*Data to examine*:
════════

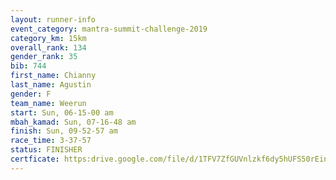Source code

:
 ```yaml
---
layout: runner-info 
event_category: mantra-summit-challenge-2019 
category_km: 15km 
overall_rank: 134
gender_rank: 35
bib: 744
first_name: Chianny
last_name: Agustin
gender: F
team_name: Weerun
start: Sun, 06-15-00 am
mbah_kamad: Sun, 07-16-48 am
finish: Sun, 09-52-57 am
race_time: 3-37-57
status: FINISHER
certficate: https:drive.google.com/file/d/1TFV7ZfGUVnlzkf6dy5hUFS50rEin3G8J/view?usp=sharing
---
```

════════

*Exercise prompt*: The whole listing must be restated word for word. Leave out any pictures.

*Exercise result*:
Source code

:
 ```yaml
---
layout: runner-info 
event_category: mantra-summit-challenge-2019 
category_km: 15km 
overall_rank: 134
gender_rank: 35
bib: 744
first_name: Chianny
last_name: Agustin
gender: F
team_name: Weerun
start: Sun, 06-15-00 am
mbah_kamad: Sun, 07-16-48 am
finish: Sun, 09-52-57 am
race_time: 3-37-57
status: FINISHER
certficate: https:drive.google.com/file/d/1TFV7ZfGUVnlzkf6dy5hUFS50rEin3G8J/view?usp=sharing
---
```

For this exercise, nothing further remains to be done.